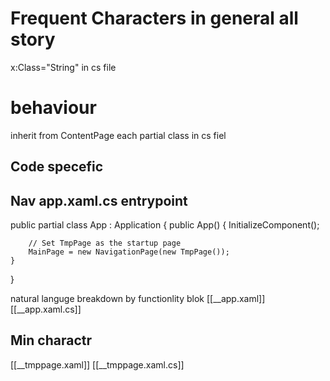 # Frequent Characters  in general all story
x:Class="String" in cs file 
# behaviour
inherit from ContentPage each partial class in cs fiel 



## Code specefic
## Nav app.xaml.cs entrypoint

public partial class App : Application
{
    public App()
    {
        InitializeComponent();

        // Set TmpPage as the startup page
        MainPage = new NavigationPage(new TmpPage());
    }
}

natural languge breakdown by functionlity blok 
	[[__app.xaml]]
	[[__app.xaml.cs]]
	






## Min charactr
[[__tmppage.xaml]]
[[__tmppage.xaml.cs]]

§ WHAT TO DO:
Only the pictures are to be left out; repeat all other material exactly.

§ RESPONSE:
 # Frequent Characters  in general all story
x:Class="String" in cs file 
# behaviour
inherit from ContentPage each partial class in cs fiel 



## Code specefic
## Nav app.xaml.cs entrypoint

public partial class App : Application
{
    public App()
    {
        InitializeComponent();

        // Set TmpPage as the startup page
        MainPage = new NavigationPage(new TmpPage());
    }
}

natural languge breakdown by functionlity blok 
	[[__app.xaml]]
	[[__app.xaml.cs]]
	






## Min charactr
[[__tmppage.xaml]]
[[__tmppage.xaml.cs]]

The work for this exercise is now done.